Когда растешь без отца – приходится быть сильным. Если не сразу, то потом – в более взрослой жизни. Принято считать, что это происходит по причине раннего взросления (один ведь мужик в семье остался!). Но кто его знает? Возможно, отцы ломают сыновей несправедливой весовой категорией силы и слова, развивая тем самым комплекс неуверенности в себе. А нет отца – так и крушить характер некому. Матери такого, обычно, не умеют – не их компетенция. Вот дочурке в жизни напакостить – это запросто. А сыну – не-а.

Ну что ж, лежали, значит, носки в шкафу семь лет. Такие были времена – хочешь смейся, хочешь плачь. Берегли! Быстро развивался Велик, гнал свой ум вперед, точно спортивный велосипед, собственными усилиями прокладывая путь. Да нигде-то, а по взгорью. И вот, к двадцати двум годам Веля покорил свой первый пик – Машук и увидел много чего интересного, много чего глупого и великое множество несущественного. Вопросов к жизни, надо сказать, поубавилось. В смысле, конечно, количества. Но те, что остались – впились в мозг как гарпун в китовую плоть. И проклюнулась тогда еще одна вершина – Казбек. Но для начала нужно было спуститься с Машука. Вниз всегда быстрее, чем вверх и настолько же сложнее удержаться на ногах, да что там на ногах – удержаться бы в принципе. И потащило, закрутило Велика на родину могучих вопросов. Ай да Велик! Так и как? Так! Так что не Велик уже никакой, а Чемпион Чемпионыч, в крайнем случае – Велимир!

Выдвинул Велимир ящик, перерыл содержимое и выудил оттуда отцовские теплые шерстяные носки. Свершилось! Больше не было необходимости морозить ноги и голову.

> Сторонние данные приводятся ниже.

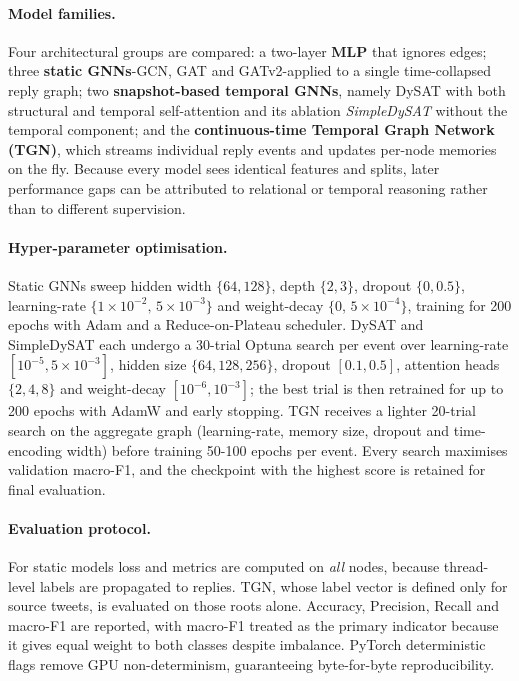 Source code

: \documentclass{cshonours}
\begin{document}
\paragraph{Model families.}
Four architectural groups are compared: a two-layer \textbf{MLP} that ignores edges; three \textbf{static GNNs}-GCN, GAT and GATv2-applied to a single time-collapsed reply graph; two \textbf{snapshot-based temporal GNNs}, namely DySAT with both structural and temporal self-attention and its ablation \emph{SimpleDySAT} without the temporal component; and the \textbf{continuous-time Temporal Graph Network (TGN)}, which streams individual reply events and updates per-node memories on the fly.  Because every model sees identical features and splits, later performance gaps can be attributed to relational or temporal reasoning rather than to different supervision.

\paragraph{Hyper-parameter optimisation.}
Static GNNs sweep hidden width \(\{64,128\}\), depth \(\{2,3\}\), dropout \(\{0,0.5\}\), learning-rate \(\{1\times10^{-2},\,5\times10^{-3}\}\) and weight-decay \(\{0,\,5\times10^{-4}\}\), training for 200 epochs with Adam and a Reduce-on-Plateau scheduler.  DySAT and SimpleDySAT each undergo a 30-trial Optuna search per event over learning-rate \([10^{-5},5\times10^{-3}]\), hidden size \(\{64,128,256\}\), dropout \([0.1,0.5]\), attention heads \(\{2,4,8\}\) and weight-decay \([10^{-6},10^{-3}]\); the best trial is then retrained for up to 200 epochs with AdamW and early stopping.  TGN receives a lighter 20-trial search on the aggregate graph (learning-rate, memory size, dropout and time-encoding width) before training 50-100 epochs per event.  Every search maximises validation macro-F1, and the checkpoint with the highest score is retained for final evaluation.

\paragraph{Evaluation protocol.}
For static models loss and metrics are computed on \emph{all} nodes, because thread-level labels are propagated to replies.  TGN, whose label vector is defined only for source tweets, is evaluated on those roots alone.  Accuracy, Precision, Recall and macro-F1 are reported, with macro-F1 treated as the primary indicator because it gives equal weight to both classes despite imbalance.  PyTorch deterministic flags remove GPU non-determinism, guaranteeing byte-for-byte reproducibility.
\end{document}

Теперь Велимиру было сорок семь, он сидел в самой удобной позе во вселенной и никак не мог вспомнить – куда запропастились его символические, а вместе с тем ужасно материальные и от того необычайно целостные отцовские носки. Как странно? Он не терял их и не искал. Они просто выпали из поля зрения столь естественным образом, что не возникло ощущения пропажи и недостатка. Как такое вообще может быть? Носил-носил, ухаживал за ними – аккуратно стирал, подшивал, сушил и вдруг – бац и нету! Ни носок, ни памяти о них. Он одевал их даже летом в резиновые сапоги, когда отправлялся в походы и в лес за грибами и травами. Не говоря уже о колючей зиме, обманчивой весне и промозглой осени. Сколько же он их не видел? Года два? Пожалуй, не меньше. Вопрос с носками встал в правый острый угол и требовал удара в девятку. Велимир чувствовал настоятельную необходимость в скорейшем решении. Очень важно и очень срочно! Слишком ценный клубок причинно-следственных связей!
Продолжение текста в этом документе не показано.